Prepared Remarks by Holly Petraeus at Military Permanent Change of Station (PCS) Guidance for Mortgage Servicers Press Conference
Assistant Director for the Office of Servicemember Affairs
Consumer Financial Protection Bureau
Military Permanent Change of Station (PCS) Guidance for Mortgage Servicers
June 21, 2012
Good morning and thank you for coming. I’m Holly Petraeus, Assistant Director for Servicemember Affairs here at the Consumer Financial Protection Bureau. Although I am certainly not the most important person in the room today, since my office deals with military issues I was invited to serve as a Master of Ceremonies for a couple of exciting announcements about guidance to mortgage servicers concerning military homeowners faced with Permanent Change of Station, or PCS, orders. And I’d like to thank Director Cordray and all those who have gathered here today for their support of the military community in general, and these initiatives in particular. We’re pleased to have the support of the prudential regulators who signed the guidance we’re announcing today – the Federal Reserve Board, the FDIC, the NCUA and the OCC – as well as that of the FHFA, the Department of Defense, the VA, USDA, Treasury, Justice, and HUD.

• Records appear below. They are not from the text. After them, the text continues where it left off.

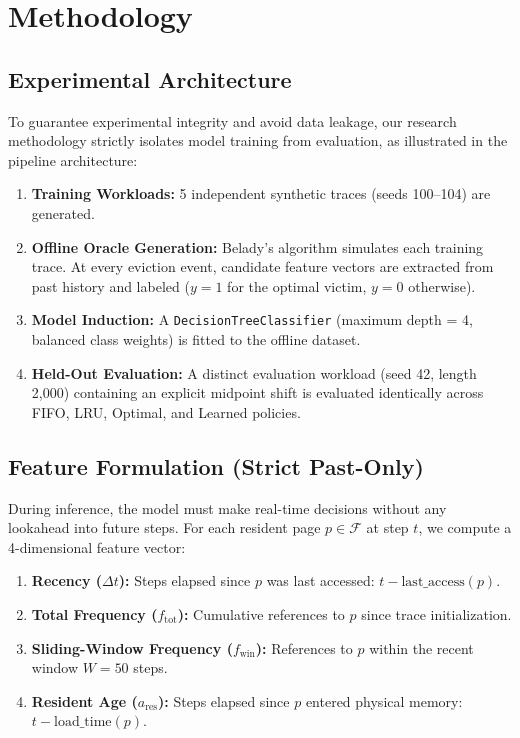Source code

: \documentclass[10pt,twocolumn,a4paper]{article}
\begin{document}
\section{Methodology}
\subsection{Experimental Architecture}
To guarantee experimental integrity and avoid data leakage, our research methodology strictly isolates model training from evaluation, as illustrated in the pipeline architecture:
\begin{enumerate}
    \item \textbf{Training Workloads:} 5 independent synthetic traces (seeds 100--104) are generated.
    \item \textbf{Offline Oracle Generation:} Belady's algorithm simulates each training trace. At every eviction event, candidate feature vectors are extracted from past history and labeled ($y=1$ for the optimal victim, $y=0$ otherwise).
    \item \textbf{Model Induction:} A \texttt{DecisionTreeClassifier} (maximum depth = 4, balanced class weights) is fitted to the offline dataset.
    \item \textbf{Held-Out Evaluation:} A distinct evaluation workload (seed 42, length 2,000) containing an explicit midpoint shift is evaluated identically across FIFO, LRU, Optimal, and Learned policies.
\end{enumerate}

\subsection{Feature Formulation (Strict Past-Only)}
During inference, the model must make real-time decisions without any lookahead into future steps. For each resident page $p \in \mathcal{F}$ at step $t$, we compute a 4-dimensional feature vector:
\begin{enumerate}
    \item \textbf{Recency ($\Delta t$):} Steps elapsed since $p$ was last accessed: $t - \text{last\_access}(p)$.
    \item \textbf{Total Frequency ($f_{\text{tot}}$):} Cumulative references to $p$ since trace initialization.
    \item \textbf{Sliding-Window Frequency ($f_{\text{win}}$):} References to $p$ within the recent window $W = 50$ steps.
    \item \textbf{Resident Age ($a_{\text{res}}$):} Steps elapsed since $p$ entered physical memory: $t - \text{load\_time}(p)$.
\end{enumerate}
\end{document}
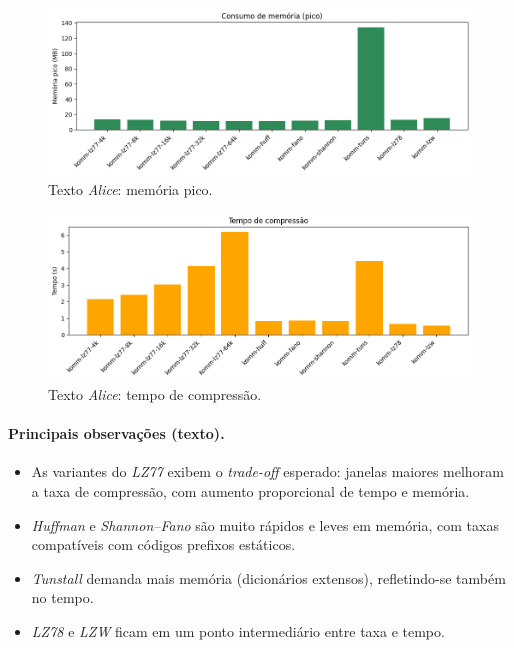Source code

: \begin{figure}[h]
  \centering
  \caption{Texto \textit{Alice}: memória pico.}
  \label{fig:komm-alice-memory}
  \includegraphics[width=15cm]{figuras/komm_alice_memory.png}
\end{figure}

\begin{figure}[h]
  \centering
  \caption{Texto \textit{Alice}: tempo de compressão.}
  \label{fig:komm-alice-time}
  \includegraphics[width=15cm]{figuras/komm_alice_time.png}
\end{figure}

\paragraph{Principais observações (texto).}
\begin{itemize}
  \item As variantes do \textit{LZ77} exibem o \emph{trade-off} esperado: janelas maiores melhoram a taxa de compressão, com aumento proporcional de tempo e memória.
  \item \textit{Huffman} e \textit{Shannon--Fano} são muito rápidos e leves em memória, com taxas compatíveis com códigos prefixos estáticos.
  \item \textit{Tunstall} demanda mais memória (dicionários extensos), refletindo-se também no tempo.
  \item \textit{LZ78} e \textit{LZW} ficam em um ponto intermediário entre taxa e tempo.
\end{itemize}

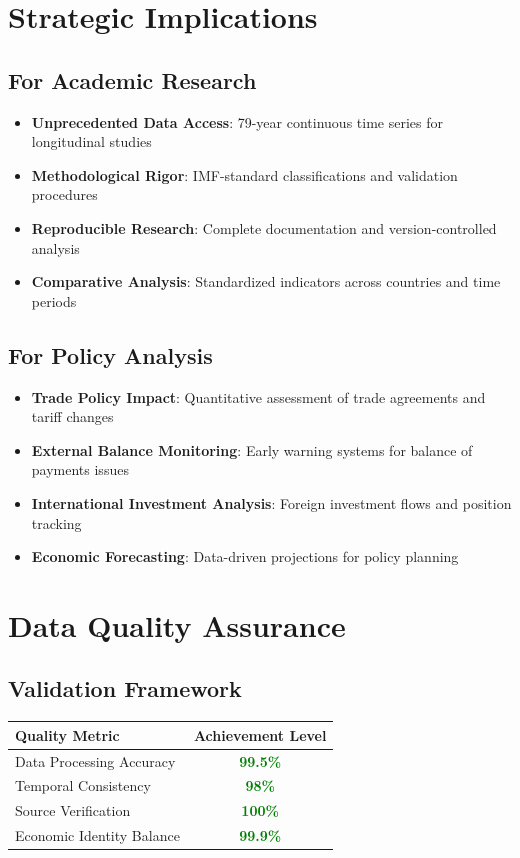 \documentclass[11pt,a4paper]{article}
\begin{document}
\section{Strategic Implications}

\subsection{For Academic Research}
\begin{itemize}
    \item \textbf{Unprecedented Data Access}: 79-year continuous time series for longitudinal studies
    \item \textbf{Methodological Rigor}: IMF-standard classifications and validation procedures
    \item \textbf{Reproducible Research}: Complete documentation and version-controlled analysis
    \item \textbf{Comparative Analysis}: Standardized indicators across countries and time periods
\end{itemize}

\subsection{For Policy Analysis}
\begin{itemize}
    \item \textbf{Trade Policy Impact}: Quantitative assessment of trade agreements and tariff changes
    \item \textbf{External Balance Monitoring}: Early warning systems for balance of payments issues
    \item \textbf{International Investment Analysis}: Foreign investment flows and position tracking
    \item \textbf{Economic Forecasting}: Data-driven projections for policy planning
\end{itemize}

\section{Data Quality Assurance}

\subsection{Validation Framework}
\begin{center}
\begin{tabular}{lc}
\toprule
\textbf{Quality Metric} & \textbf{Achievement Level} \\
\midrule
Data Processing Accuracy & \textcolor{green}{\textbf{99.5\%}} \\
Temporal Consistency & \textcolor{green}{\textbf{98\%}} \\
Source Verification & \textcolor{green}{\textbf{100\%}} \\
Economic Identity Balance & \textcolor{green}{\textbf{99.9\%}} \\
\bottomrule
\end{tabular}
\end{center}
\end{document}
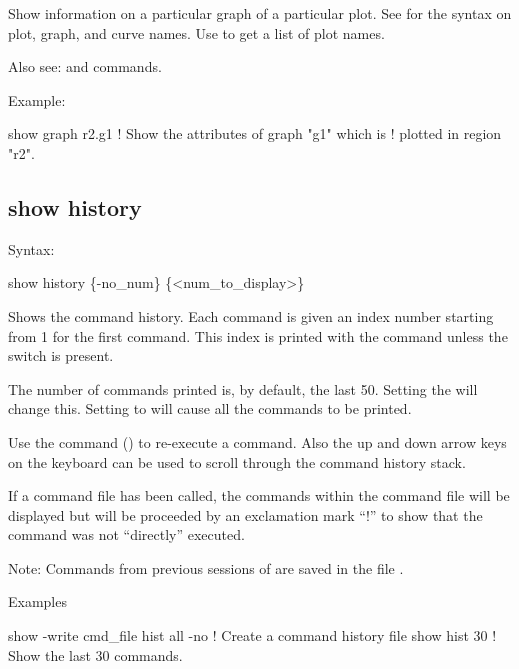 {{{{{{{{Show information on a particular graph of a particular plot. See  for the
syntax on plot, graph, and curve names.  Use  to get a list of plot names.

Also see:  and  commands.

Example:
\begin{example}
  show graph r2.g1         ! Show the attributes of graph "g1" which is 
                           !   plotted in region "r2".
\end{example}


\subsection{show history}
\label{s:show.history}

Syntax:
\begin{example}
  show history \{-no_num\} \{<num_to_display>\}
\end{example}

Shows the command history. Each command is given an index number starting from 1 for
the first command. This index is printed with the command unless the  switch
is present.

The number of commands printed is, by default, the last 50. Setting the  will
change this. Setting  to   will cause all the commands to be printed.

Use the command  () to re-execute a command. Also the up and down
arrow keys on the keyboard can be used to scroll through the command history stack.

If a command file has been called, the commands within the command file will be displayed but will
be proceeded by an exclamation mark ``!'' to show that the command was not ``directly'' executed.

Note: Commands from previous sessions of \tao are saved in the file .

Examples
\begin{example}
  show -write cmd_file hist all -no   ! Create a command history file
  show hist 30                        ! Show the last 30 commands.
\end{example}


}}}}}}}}
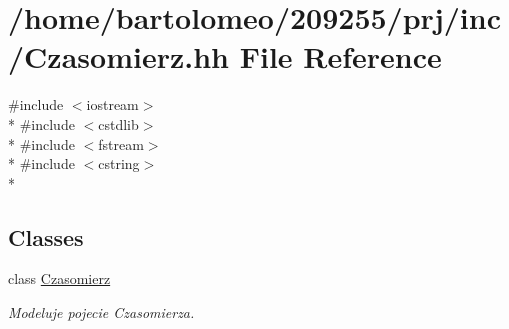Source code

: \hypertarget{_czasomierz_8hh}{\section{/home/bartolomeo/209255/prj/inc/\-Czasomierz.hh File Reference}
\label{_czasomierz_8hh}
}
{\ttfamily \#include $<$iostream$>$}\\*
{\ttfamily \#include $<$cstdlib$>$}\\*
{\ttfamily \#include $<$fstream$>$}\\*
{\ttfamily \#include $<$cstring$>$}\\*
\subsection*{Classes}
\begin{DoxyCompactItemize}
\item 
class \hyperlink{class_czasomierz}{Czasomierz}
\begin{DoxyCompactList}\small\item\em Modeluje pojecie Czasomierza. \end{DoxyCompactList}\end{DoxyCompactItemize}
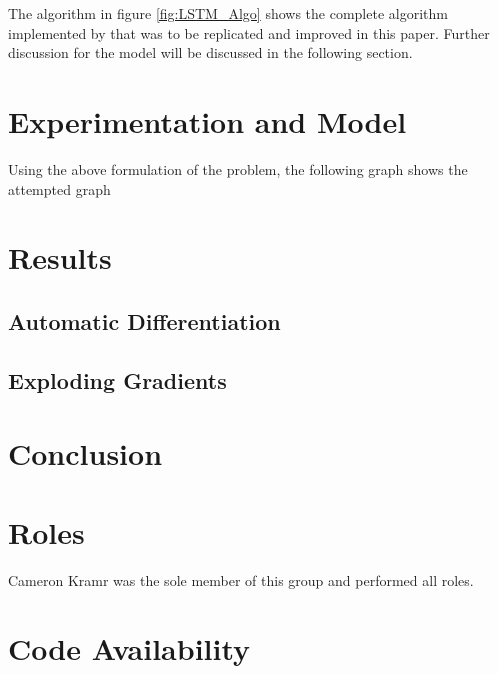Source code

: \documentclass[journal]{IEEEtran}
\begin{document}
The algorithm in figure \ref{fig:LSTM_Algo} shows the complete algorithm implemented by \cite{LSTM} that was to be replicated and improved in this paper. Further discussion for the model will be discussed in the following section.

\section{Experimentation and Model}
Using the above formulation of the problem, the following graph shows the attempted graph 
\section{Results}
\subsection{Automatic Differentiation}
\subsection{Exploding Gradients}
\section{Conclusion}
\section{Roles}
Cameron Kramr was the sole member of this group and performed all roles.
\section{Code Availability}

\nocite{*}


\end{document}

A big part of my role at the CFPB is to work on consumer protection measures for military personnel and their families. I’ve visited 37 military installations in the past 18 months, and I can tell you that I have heard over and over again from military homeowners whose house has gone underwater, and who don’t know what to do when they get PCS orders. They’re terrified that a foreclosure will ruin their finances as well as putting their security clearance at risk, and they’re looking for helpful answers. Unfortunately, in too many instances, they haven’t gotten those answers from their mortgage servicer in a timely manner, if at all. In the end, many of them have seen no choice but to avoid foreclosure by leaving their family in the home and going alone to their new duty station – a separation that can last 3 years or more. There are programs and policies out there that might help military homeowners with PCS orders, some of them developed in the last year – and we’re going to hear about a brand-new one shortly from Mr. Edward DeMarco, the Acting Director of the Federal Housing Finance Agency. But in many cases servicemembers haven’t found out about them quickly enough to do any good. Too often they’ve been strung along, given inaccurate information, and kept in the dark as to the status of their case.
We’ve heard from servicemembers who’ve been told they had to be delinquent to qualify for help, and advised to skip a couple of payments; who’ve been asked to sign a waiver of their rights under the Servicemembers Civil Relief Act just to have their case evaluated; who’ve been stalled with repeated demands for loan documents; who’ve been routed to a different loan-servicing official with each call who then makes them start over again from square one; and who’ve even been listed as “not responding to requests for documents” during deployment, despite the fact that their spouse had a power of attorney and was providing all requested information to the servicer.
Today the CFPB and the prudential regulators I mentioned earlier are sending a strong message that servicers have an obligation to provide clear, timely, and accurate information to servicemembers when they get PCS orders. The signers are making it clear that they will use their oversight and enforcement powers to ensure that military homeowners get the information they need from their mortgage servicers early enough to make an informed decision that will provide the least damage to their financial readiness.
Military life asks a lot of our all-volunteer force. In times of conflict it may send them across the world into harm’s way, and even in times of peace it requires frequent moves: 24 moves in 37 years in my case. They do what is asked of them faithfully, without question or delay. Is it too much to ask that their mortgage servicers, in turn, serve them well? I don’t think so, and I believe the people who are gathered here today don’t, either.